Stored data
··········
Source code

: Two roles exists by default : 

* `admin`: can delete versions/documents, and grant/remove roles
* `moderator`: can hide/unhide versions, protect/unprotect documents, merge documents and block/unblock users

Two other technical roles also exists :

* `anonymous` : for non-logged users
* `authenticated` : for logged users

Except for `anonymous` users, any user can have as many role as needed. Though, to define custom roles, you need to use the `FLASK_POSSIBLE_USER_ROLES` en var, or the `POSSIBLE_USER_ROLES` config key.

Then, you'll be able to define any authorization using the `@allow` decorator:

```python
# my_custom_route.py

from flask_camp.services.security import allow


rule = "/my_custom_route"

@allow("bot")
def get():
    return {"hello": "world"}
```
··········
#### [Aim of the task]
Set down all of the entries again, keeping every line exactly as it is.

#### [Exercise answer]
Source code

: Two roles exists by default : 

* `admin`: can delete versions/documents, and grant/remove roles
* `moderator`: can hide/unhide versions, protect/unprotect documents, merge documents and block/unblock users

Two other technical roles also exists :

* `anonymous` : for non-logged users
* `authenticated` : for logged users

Except for `anonymous` users, any user can have as many role as needed. Though, to define custom roles, you need to use the `FLASK_POSSIBLE_USER_ROLES` en var, or the `POSSIBLE_USER_ROLES` config key.

Then, you'll be able to define any authorization using the `@allow` decorator:

```python
# my_custom_route.py

from flask_camp.services.security import allow


rule = "/my_custom_route"

@allow("bot")
def get():
    return {"hello": "world"}
```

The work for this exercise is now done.